*** Supplied material Section Begins ***

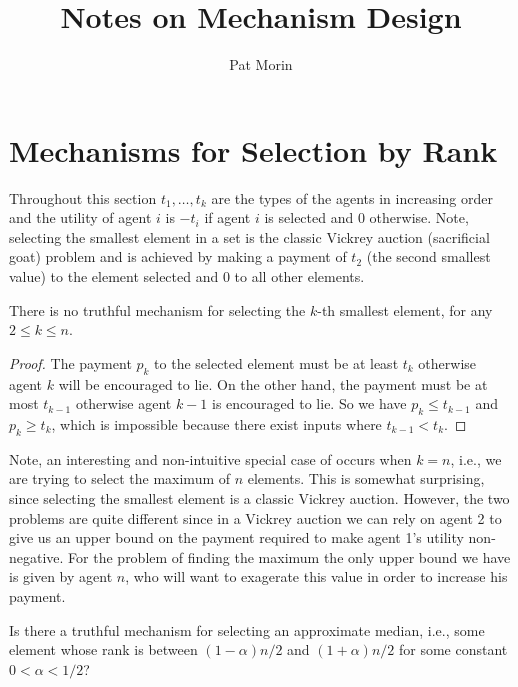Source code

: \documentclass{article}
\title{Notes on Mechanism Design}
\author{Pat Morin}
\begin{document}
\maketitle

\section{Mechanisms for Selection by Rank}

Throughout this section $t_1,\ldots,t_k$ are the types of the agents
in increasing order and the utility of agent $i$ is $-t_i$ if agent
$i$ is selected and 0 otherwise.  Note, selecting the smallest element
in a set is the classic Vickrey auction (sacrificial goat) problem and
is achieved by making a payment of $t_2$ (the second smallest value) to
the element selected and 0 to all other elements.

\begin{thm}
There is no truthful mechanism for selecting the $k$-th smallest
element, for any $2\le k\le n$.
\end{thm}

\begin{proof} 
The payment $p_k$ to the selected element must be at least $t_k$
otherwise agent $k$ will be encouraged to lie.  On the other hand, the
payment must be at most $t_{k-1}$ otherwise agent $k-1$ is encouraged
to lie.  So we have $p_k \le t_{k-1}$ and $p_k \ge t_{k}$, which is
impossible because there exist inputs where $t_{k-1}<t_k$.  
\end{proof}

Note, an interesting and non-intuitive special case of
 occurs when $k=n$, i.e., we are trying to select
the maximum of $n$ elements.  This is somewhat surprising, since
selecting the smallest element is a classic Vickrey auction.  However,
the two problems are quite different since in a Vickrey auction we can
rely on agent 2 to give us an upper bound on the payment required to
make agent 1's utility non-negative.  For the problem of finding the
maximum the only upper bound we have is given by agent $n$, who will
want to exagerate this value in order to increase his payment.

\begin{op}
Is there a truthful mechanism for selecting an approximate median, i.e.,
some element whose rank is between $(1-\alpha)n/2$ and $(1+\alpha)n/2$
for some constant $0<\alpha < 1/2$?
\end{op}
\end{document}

*** Supplied material Section Ends ***

■ **What you should do**: With the pictures left out, write out all of the data exactly.

■ **Result for this exercise**:
Source code

: \documentclass{article}
\title{Notes on Mechanism Design}
\author{Pat Morin}
\begin{document}
\maketitle

\section{Mechanisms for Selection by Rank}

Throughout this section $t_1,\ldots,t_k$ are the types of the agents
in increasing order and the utility of agent $i$ is $-t_i$ if agent
$i$ is selected and 0 otherwise.  Note, selecting the smallest element
in a set is the classic Vickrey auction (sacrificial goat) problem and
is achieved by making a payment of $t_2$ (the second smallest value) to
the element selected and 0 to all other elements.

\begin{thm}
There is no truthful mechanism for selecting the $k$-th smallest
element, for any $2\le k\le n$.
\end{thm}

\begin{proof} 
The payment $p_k$ to the selected element must be at least $t_k$
otherwise agent $k$ will be encouraged to lie.  On the other hand, the
payment must be at most $t_{k-1}$ otherwise agent $k-1$ is encouraged
to lie.  So we have $p_k \le t_{k-1}$ and $p_k \ge t_{k}$, which is
impossible because there exist inputs where $t_{k-1}<t_k$.  
\end{proof}

Note, an interesting and non-intuitive special case of
 occurs when $k=n$, i.e., we are trying to select
the maximum of $n$ elements.  This is somewhat surprising, since
selecting the smallest element is a classic Vickrey auction.  However,
the two problems are quite different since in a Vickrey auction we can
rely on agent 2 to give us an upper bound on the payment required to
make agent 1's utility non-negative.  For the problem of finding the
maximum the only upper bound we have is given by agent $n$, who will
want to exagerate this value in order to increase his payment.

\begin{op}
Is there a truthful mechanism for selecting an approximate median, i.e.,
some element whose rank is between $(1-\alpha)n/2$ and $(1+\alpha)n/2$
for some constant $0<\alpha < 1/2$?
\end{op}
\end{document}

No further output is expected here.